Halyna Chyzhyk – reformer of the week

Halyna Chyzhyk, a member of the Chesno civic watchdog, said on May 11 that the High Qualification Commission is backing controversial candidates in the selection of 120 new members of the Supreme Court.

She said that the Civic Integrity Council, a public watchdog, had vetoed 61 out of the 157 candidates interviewed by the commission because they do not meet integrity standards. However, the commission – a judicial body – has disagreed with the council’s rejection of 48 of these 61 candidates, and may override the vetoes by early June.

One of the vetoed candidates backed by the commission is Pavlo Vovk, a judge linked to Serhiy Kivalov, an ally of ex-President Viktor Yanukovych, and President Petro Poroshenko’s grey cardinal and lawmaker Oleksandr Hranovsky.

Another troubling candidate is Yaroslav Romanyuk, the current Supreme Court chairman, who backed Yanukovych’s dictatorial laws, which would have gutted civil liberties, in January 2014. Meanwhile, in April a court allowed High Commercial Court Judge Artur Yemelyanov to take part in the Supreme Court competition. Yemelyanov has been charged with organizing a system of unlawful rulings, while his wife has 13 million Swiss francs on accounts in Liechtenstein.
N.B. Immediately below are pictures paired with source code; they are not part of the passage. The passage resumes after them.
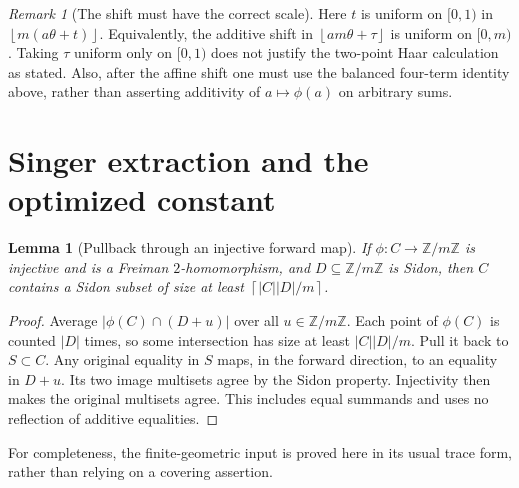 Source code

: \documentclass[11pt]{article}
\newtheorem{lemma}[theorem]{Lemma}
\theoremstyle{definition}
\theoremstyle{remark}
\newtheorem{remark}[theorem]{Remark}
\newcommand{\Z}{\mathbb Z}
\newcommand{\ceil}[1]{\left\lceil #1\right\rceil}
\newcommand{\floor}[1]{\left\lfloor #1\right\rfloor}
\begin{document}
\begin{remark}[The shift must have the correct scale]
Here $t$ is uniform on $[0,1)$ in $\floor{m(a\theta+t)}$.
Equivalently, the additive shift in $\floor{am\theta+\tau}$ is uniform
on $[0,m)$. Taking $\tau$ uniform only on $[0,1)$ does not justify the
two-point Haar calculation as stated. Also, after the affine shift one
must use the balanced four-term identity above, rather than asserting
additivity of $a\mapsto\phi(a)$ on arbitrary sums.
\end{remark}

\section{Singer extraction and the optimized constant}

\begin{lemma}[Pullback through an injective forward map]\label{lem:pullback}
If $\phi:C\to\Z/m\Z$ is injective and is a Freiman $2$-homomorphism,
and $D\subseteq\Z/m\Z$ is Sidon, then $C$ contains a Sidon subset of
size at least $\ceil{|C||D|/m}$.
\end{lemma}
\begin{proof}
Average $|\phi(C)\cap(D+u)|$ over all $u\in\Z/m\Z$. Each point of
$\phi(C)$ is counted $|D|$ times, so some intersection has size at least
$|C||D|/m$. Pull it back to $S\subset C$. Any original equality in $S$
maps, in the forward direction, to an equality in $D+u$. Its two image
multisets agree by the Sidon property. Injectivity then makes the
original multisets agree. This includes equal summands and uses no
reflection of additive equalities.
\end{proof}

For completeness, the finite-geometric input is proved here in its
usual trace form, rather than relying on a covering assertion.
\end{document}
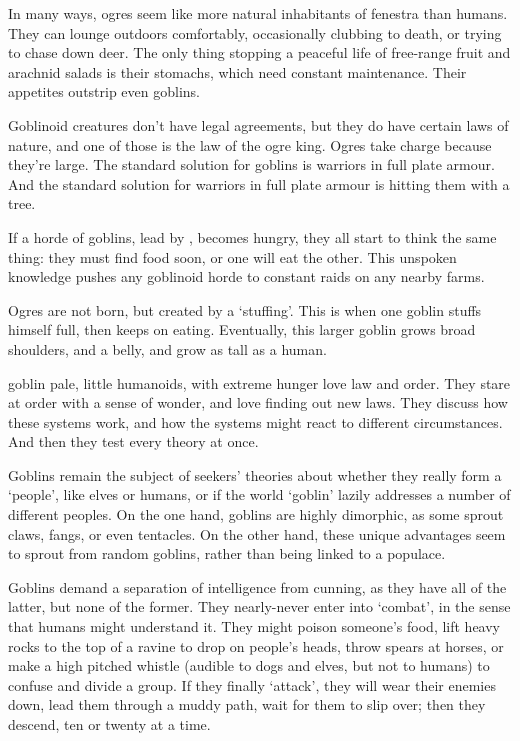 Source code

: \begin{multicols}{2}

\noindent
In many ways, \glspl{ogre} seem like more natural inhabitants of \gls{fenestra} than humans.
They can lounge outdoors comfortably, occasionally clubbing  to death, or trying to chase down deer.
The only thing stopping a peaceful life of free-range fruit and arachnid salads is their stomachs, which need constant maintenance.
Their appetites outstrip even goblins.

Goblinoid creatures don't have legal agreements, but they do have certain laws of nature, and one of those is the law of the \gls{ogre} king.
Ogres take charge because they're large.
The standard solution for goblins is warriors in full plate armour.
And the standard solution for warriors in full plate armour is  hitting them with a tree.

If a horde of goblins, lead by , becomes hungry, they all start to think the same thing: they must find food soon, or one will eat the other.
This unspoken knowledge pushes any goblinoid horde to constant raids on any nearby farms.

Ogres are not born, but created by a `stuffing'.
This is when one goblin stuffs himself full, then keeps on eating.
Eventually, this larger goblin grows broad shoulders, and a belly, and grow as tall as a human.


  {goblin}%
  {pale, little humanoids, with extreme hunger}%
love law and order.
They stare at order with a sense of wonder, and love finding out new laws.
They discuss how these systems work, and how the systems might react to different circumstances.
And then they test every theory at once.

Goblins remain the subject of \glspl{seeker}' theories about whether they really form a `people', like elves or humans, or if the world `goblin' lazily addresses a number of different peoples.
On the one hand, goblins are highly dimorphic, as some sprout claws, fangs, or even tentacles.
On the other hand, these unique advantages seem to sprout from random goblins, rather than being linked to a populace.

Goblins demand a separation of intelligence from cunning, as they have all of the latter, but none of the former.
They nearly-never enter into `combat', in the sense that humans might understand it.
They might poison someone's food, lift heavy rocks to the top of a ravine to drop on people's heads, throw spears at horses, or make a high pitched whistle (audible to dogs and elves, but not to humans) to confuse and divide a group.
If they finally `attack', they will wear their enemies down, lead them through a muddy path, wait for them to slip over; then they descend, ten or twenty at a time.


\end{multicols}
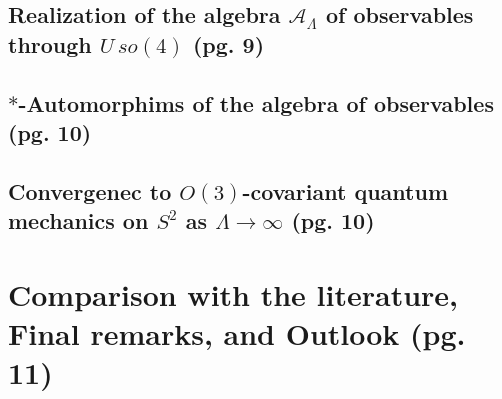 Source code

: \documentclass{article}
\begin{document}
\subsection{Realization of the algebra $\mathcal A_\Lambda$ of observables through $U\,so(4)$ (pg. 9)}

\subsection{$*$-Automorphims of the algebra of observables (pg. 10)}


\subsection{Convergenec to $O(3)$-covariant quantum mechanics on $S^2$ as $\Lambda \to \infty$ (pg. 10)}


\section{Comparison with the literature, Final remarks, and Outlook (pg. 11)}
\end{document}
The High Qualification Commission has refused to publish the results of voting by every member or divulge the methodology of assessment to make the competition more transparent.

Oleksandr Dovzhenko – anti-reformer of the week

Oleksandr Dovzhenko was appointed as head of Odesa Oblast’s Security Service of Ukraine branch on May 3.

Dovzhenko, who is subject to the lustration law on the dismissal of ex-President Viktor Yanukovych’s top officials, has escaped being fired due to gaining the status of a war participant — a common way of evading lustration.

He was a close ally of Yanukovych’s SBU chief Oleksandr Yakymenko, who has been charged with organizing the murder of EuroMaidan protesters in 2014 and financing Kremlin-backed separatists, and who is suspected of having ties to the Russian intelligence agencies.

President Petro Poroshenko has also sabotaged the lustration law by refusing to fire his Deputy Chief of Staff Oleksiy Dniprov, Kirovohrad Oblast Governor Serhiy Kuzmenko, Luhansk Oblast Governor Yuriy Harbuz and the the SBU’s top investigator, Grigory Ostafiychuk, according to the Justice Ministry’s lustration department.

The SBU’s reputation also suffered a blow when Radio Liberty on April 22 published evidence that the agency organized a fake protest against the Anti-Corruption Action Center.

The SBU has also recently triggered controversies when it cracked down on opponents of President Petro Poroshenko and searched investment bank Dragon Capital and IT company YouControl. The agency has also pressured natural gas traders allegedly in the interests of pro-Russian politician Viktor Medvedchuk and Poroshenko, who deny the accusations.

Meanwhile, the SBU has been criticized for refusing to give either the public or other state agencies access to their staff’s asset declarations, in what critics see as an effort to hide corrupt wealth.